The scope of this work is to explore the viability of the direct synthesis of dimethyl ether (DME) over bifunctional catalysts, such as mixtures of CuO/ZnO/Al2O3 and gamma-Al2O3 at industrial scale. To accomplish this purpose, the process is simulated using a phenomenological mathematical model considering momentum, mass and energy balances, applied to both the catalyst particles and reactor bed, which is solved in 2D axisymmetric coordinates. This constitutes a step beyond most of the available studies for the modelling of the DME synthesis reaction, based on simple 1D isothermal models.
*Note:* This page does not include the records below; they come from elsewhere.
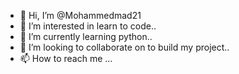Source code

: - 👋 Hi, I’m @Mohammedmad21
- 👀 I’m interested in learn to code..
- 🌱 I’m currently learning python..
- 💞️ I’m looking to collaborate on to build my project..
- 📫 How to reach me ...

<!---
Mohammedmad21/Mohammedmad21 is a ✨ special ✨ repository because its `README.md` (this file) appears on your GitHub profile.
You can click the Preview link to take a look at your changes.
--->
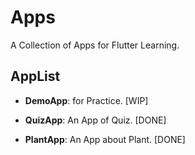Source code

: # Apps

A Collection of Apps for Flutter Learning.

## AppList

* **DemoApp**: for Practice. [WIP]

* **QuizApp**: An App of Quiz. [DONE]

* **PlantApp**: An App about Plant. [DONE]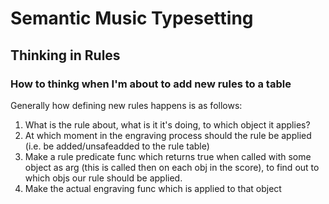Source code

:# Semantic Music Typesetting

## Thinking in Rules
### How to thinkg when I'm about to add new rules to a table
Generally how defining new rules happens is as follows:
  1. What is the rule about, what is it it's doing, to which object it applies?
  2. At which moment in the engraving process should the rule be applied (i.e. be added/unsafeadded to the rule table)
  3. Make a rule predicate func which returns true when called with some object as arg (this is called then on each obj in the score), to find out to which objs our rule should be applied.
  4. Make the actual engraving func which is applied to that object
The use of this detailed model revealed the importance of intraparticle mass and heat transfer, with effectiveness factors within the range 0.5-1.1. At the reactor scale, radial phenomena were found to be relevant. A design-sensitivity analysis of mass flux, catalyst fraction, pressure, feed temperature, cooling potential and tube diameter on the reactor performance was carried out. An optimized reactor design that provides 80% CO conversion operating at inlet temperature and pressure 245 degrees C and 40 bar, corresponds to 0.02 m diameter, 8.50 m length and 3600 h(-1) gas-hourly space velocity with a yield of dimethyl ether of 0.53.